Christian and Andrew Theodor were among the great wave of immigration that started around 1880. They probably passed through the newly opened Ellis Island. Source:  en.wikipedia.org.
               Evidently both boys worked very hard at the jobs they found on the East Coast; Christian made a specialty of creating interior hardwood finishings for the firm of Miller, Brown & Messmer. The young immigrants were able to send for Dorothea before too long. By the time he was 20, Christian felt he could afford a wife and family.

               Christian and Alma’s first child, Theodore Martin, was born in Buffalo, N.Y. ten months after his parents’ marriage. Their daughter Elsa Lydia followed two years later in 1885.

Tuesday, July 28, 2015

A Danish Sea Captain

This is a painting of the Urania of Flensburg.

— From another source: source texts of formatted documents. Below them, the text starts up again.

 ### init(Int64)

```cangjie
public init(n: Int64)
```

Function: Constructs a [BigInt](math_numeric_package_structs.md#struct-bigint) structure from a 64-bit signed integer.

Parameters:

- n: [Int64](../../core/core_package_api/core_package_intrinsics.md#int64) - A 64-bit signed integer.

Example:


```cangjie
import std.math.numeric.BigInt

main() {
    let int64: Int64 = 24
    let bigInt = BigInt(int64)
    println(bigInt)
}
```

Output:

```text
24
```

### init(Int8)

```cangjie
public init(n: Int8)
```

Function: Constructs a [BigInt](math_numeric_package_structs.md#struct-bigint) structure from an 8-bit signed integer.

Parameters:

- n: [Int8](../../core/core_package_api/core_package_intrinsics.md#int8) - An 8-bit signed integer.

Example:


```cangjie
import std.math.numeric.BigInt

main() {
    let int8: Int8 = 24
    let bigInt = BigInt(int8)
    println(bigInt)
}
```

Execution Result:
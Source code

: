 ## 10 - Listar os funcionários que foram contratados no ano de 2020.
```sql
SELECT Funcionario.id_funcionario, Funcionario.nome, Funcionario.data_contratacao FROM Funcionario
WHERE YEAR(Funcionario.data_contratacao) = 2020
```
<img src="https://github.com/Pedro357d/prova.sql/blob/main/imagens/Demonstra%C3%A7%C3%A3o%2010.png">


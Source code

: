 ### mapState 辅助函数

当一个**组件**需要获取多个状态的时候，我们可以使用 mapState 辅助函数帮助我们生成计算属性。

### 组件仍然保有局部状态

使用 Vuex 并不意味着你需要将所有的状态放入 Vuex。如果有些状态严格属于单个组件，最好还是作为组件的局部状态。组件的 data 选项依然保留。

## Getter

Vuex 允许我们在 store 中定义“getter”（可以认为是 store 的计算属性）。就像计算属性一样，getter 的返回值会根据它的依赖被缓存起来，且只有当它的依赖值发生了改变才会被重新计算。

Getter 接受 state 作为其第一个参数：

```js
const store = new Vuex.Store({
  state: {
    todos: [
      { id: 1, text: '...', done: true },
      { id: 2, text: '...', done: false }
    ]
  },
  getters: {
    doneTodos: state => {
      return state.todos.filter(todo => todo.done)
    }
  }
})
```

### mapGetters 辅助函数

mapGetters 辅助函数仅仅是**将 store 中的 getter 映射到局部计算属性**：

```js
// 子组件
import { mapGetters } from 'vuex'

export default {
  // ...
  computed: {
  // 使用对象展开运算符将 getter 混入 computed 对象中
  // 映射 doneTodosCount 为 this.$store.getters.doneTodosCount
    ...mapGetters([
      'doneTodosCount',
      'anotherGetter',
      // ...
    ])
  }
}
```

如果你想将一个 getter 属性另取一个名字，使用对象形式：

Hans Hansen captained a ship very much like this one.
Source: www.schiffshistorisches-archiv.de. 
               Like almost every other man in Flensburg, Hans Hansen was involved in the rum trade. He must have started out as a lowly sailor, but eventually his abilities earned him the captainship of a vessel.
               He wasn’t home very often.  He typically left Flensburg at the beginning of March, sailed northwards around the tip of Jutland and through the North Sea, down the English Channel and the Bay of Biscay, slipped past Portugal and docked briefly at Madeira to obtain fresh water and foodstuffs for his crew.

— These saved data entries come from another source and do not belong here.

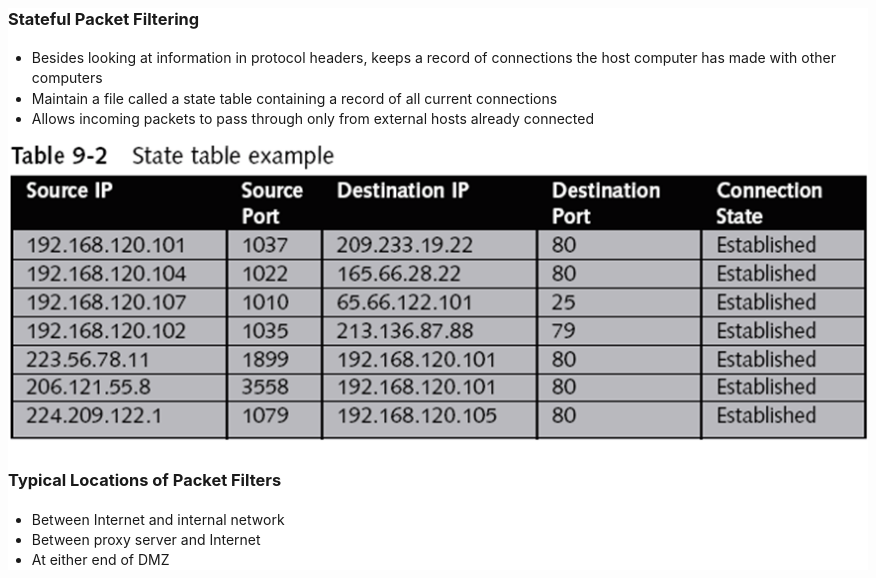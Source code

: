 ### Stateful Packet Filtering

- Besides looking at information in protocol headers, keeps a record of connections the host computer has made with other computers
- Maintain a file called a state table containing a record of all current connections
- Allows incoming packets to pass through only from external hosts already connected

![Chapter%205%20Firewalls%20ffae0a48db8644c0a1adabe643b99753/Untitled%209.png](Chapter%205%20Firewalls%20ffae0a48db8644c0a1adabe643b99753/Untitled%209.png)

### Typical Locations of Packet Filters

- Between Internet and internal network
- Between proxy server and Internet
- At either end of DMZ
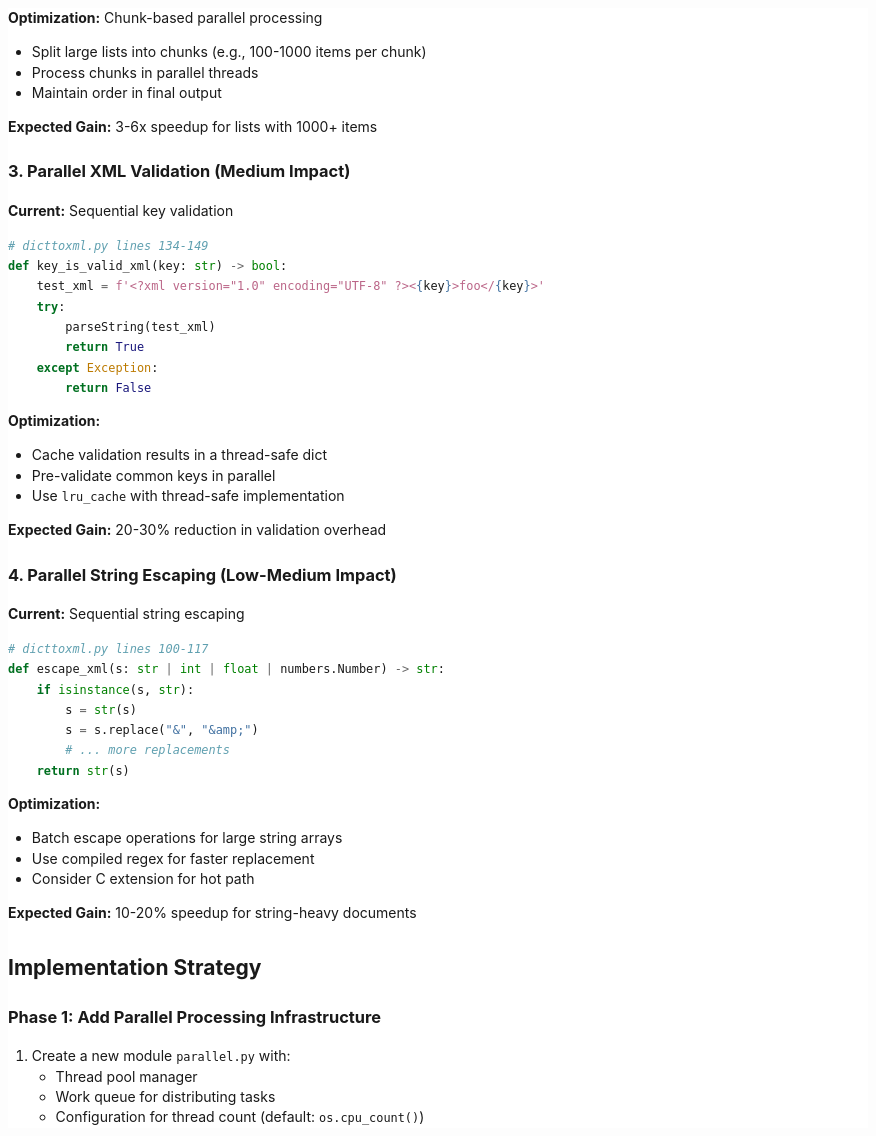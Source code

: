 **Optimization:** Chunk-based parallel processing
- Split large lists into chunks (e.g., 100-1000 items per chunk)
- Process chunks in parallel threads
- Maintain order in final output

**Expected Gain:** 3-6x speedup for lists with 1000+ items

### 3. Parallel XML Validation (Medium Impact)

**Current:** Sequential key validation
```python
# dicttoxml.py lines 134-149
def key_is_valid_xml(key: str) -> bool:
    test_xml = f'<?xml version="1.0" encoding="UTF-8" ?><{key}>foo</{key}>'
    try:
        parseString(test_xml)
        return True
    except Exception:
        return False
```

**Optimization:** 
- Cache validation results in a thread-safe dict
- Pre-validate common keys in parallel
- Use `lru_cache` with thread-safe implementation

**Expected Gain:** 20-30% reduction in validation overhead

### 4. Parallel String Escaping (Low-Medium Impact)

**Current:** Sequential string escaping
```python
# dicttoxml.py lines 100-117
def escape_xml(s: str | int | float | numbers.Number) -> str:
    if isinstance(s, str):
        s = str(s)
        s = s.replace("&", "&amp;")
        # ... more replacements
    return str(s)
```

**Optimization:**
- Batch escape operations for large string arrays
- Use compiled regex for faster replacement
- Consider C extension for hot path

**Expected Gain:** 10-20% speedup for string-heavy documents

## Implementation Strategy

### Phase 1: Add Parallel Processing Infrastructure

1. Create a new module `parallel.py` with:
   - Thread pool manager
   - Work queue for distributing tasks
   - Configuration for thread count (default: `os.cpu_count()`)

               Doubtless he also took on barrels of the local wine. This wine was immediately fortified with a neutral brandy to help it not spoil during the long voyage. As the ship swayed, so did the barrels, so their contents were constantly mixed and agitated. Exposure to below-decks heat and salt air gave the Madeira its famous oxidized, salty, and nutty characteristics.

               Then Hans’s ship’s sails caught the trade winds and he reached the Danish West Indies by May or June. He unloaded his goods, restocked the vessel with raw materials, and rushed to leave port before the local autumn storms hit. Then he followed the North American coast northwards for a while, and finally cut back across the Atlantic. With a little luck, he was home before Christmas.

               This left his wife Dorothea as a more-or-less single parent to their four sons, Henry, Peter, Christian Martin, and Andrew Theodor. She was a tiny woman, but no clinging vine. When Hans died young, she “cared for and raised the children, preparing them for useful and honorable positions in the world”, according to an old Southern California history book. She arranged for her 15-year-old son Christian to be apprenticed to a Flensburg cabinetmaker, and three years later she decided it was time to send her younger boys to the United States.